■ **TASK DESCRIPTION**:
After reading the entries below, copy word for word the lines from the first through the line containing "- **Split Layout**: Login", and stop there.
(INPUT DATA Opens)
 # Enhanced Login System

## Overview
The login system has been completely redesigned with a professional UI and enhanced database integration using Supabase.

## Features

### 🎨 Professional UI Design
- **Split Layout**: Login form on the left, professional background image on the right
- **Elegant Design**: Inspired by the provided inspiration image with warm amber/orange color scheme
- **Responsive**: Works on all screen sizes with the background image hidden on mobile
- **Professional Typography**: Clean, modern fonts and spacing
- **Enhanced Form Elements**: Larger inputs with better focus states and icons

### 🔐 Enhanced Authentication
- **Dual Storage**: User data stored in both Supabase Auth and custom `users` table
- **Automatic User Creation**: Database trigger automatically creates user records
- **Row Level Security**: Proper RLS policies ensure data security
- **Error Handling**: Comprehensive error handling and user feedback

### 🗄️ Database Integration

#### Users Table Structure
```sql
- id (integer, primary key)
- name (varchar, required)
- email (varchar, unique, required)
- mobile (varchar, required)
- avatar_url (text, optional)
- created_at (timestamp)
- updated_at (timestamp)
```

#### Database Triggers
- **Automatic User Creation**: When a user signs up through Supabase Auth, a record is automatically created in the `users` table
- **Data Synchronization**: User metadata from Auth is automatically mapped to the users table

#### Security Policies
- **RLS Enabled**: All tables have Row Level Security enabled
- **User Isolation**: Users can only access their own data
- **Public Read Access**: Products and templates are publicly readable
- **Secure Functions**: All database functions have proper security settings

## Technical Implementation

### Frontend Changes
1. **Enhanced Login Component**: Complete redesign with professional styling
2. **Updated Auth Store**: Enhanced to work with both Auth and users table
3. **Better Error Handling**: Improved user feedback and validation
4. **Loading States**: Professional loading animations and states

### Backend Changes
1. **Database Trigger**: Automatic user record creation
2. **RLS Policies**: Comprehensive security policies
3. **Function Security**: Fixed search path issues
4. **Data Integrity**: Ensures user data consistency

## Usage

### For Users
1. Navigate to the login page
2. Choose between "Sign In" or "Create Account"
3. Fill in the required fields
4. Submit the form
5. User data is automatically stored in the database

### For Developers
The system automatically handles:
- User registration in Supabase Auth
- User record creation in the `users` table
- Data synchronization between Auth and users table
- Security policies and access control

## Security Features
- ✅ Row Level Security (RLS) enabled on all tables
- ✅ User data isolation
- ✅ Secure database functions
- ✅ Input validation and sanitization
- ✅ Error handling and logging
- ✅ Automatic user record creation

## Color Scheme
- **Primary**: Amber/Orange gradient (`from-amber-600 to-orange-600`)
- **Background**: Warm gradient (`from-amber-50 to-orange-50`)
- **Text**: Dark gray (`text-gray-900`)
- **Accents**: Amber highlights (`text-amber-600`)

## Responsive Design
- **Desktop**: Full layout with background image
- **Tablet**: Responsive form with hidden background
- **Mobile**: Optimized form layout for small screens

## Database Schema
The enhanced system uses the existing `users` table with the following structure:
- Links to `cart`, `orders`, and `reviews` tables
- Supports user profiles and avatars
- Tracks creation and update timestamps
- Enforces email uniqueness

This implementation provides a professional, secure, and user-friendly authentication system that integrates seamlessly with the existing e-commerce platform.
(INPUT DATA Closes)
■ **RESULT BELOW**:
 # Enhanced Login System

## Overview
The login system has been completely redesigned with a professional UI and enhanced database integration using Supabase.

## Features

### 🎨 Professional UI Design
- **Split Layout**: Login form on the left, professional background image on the right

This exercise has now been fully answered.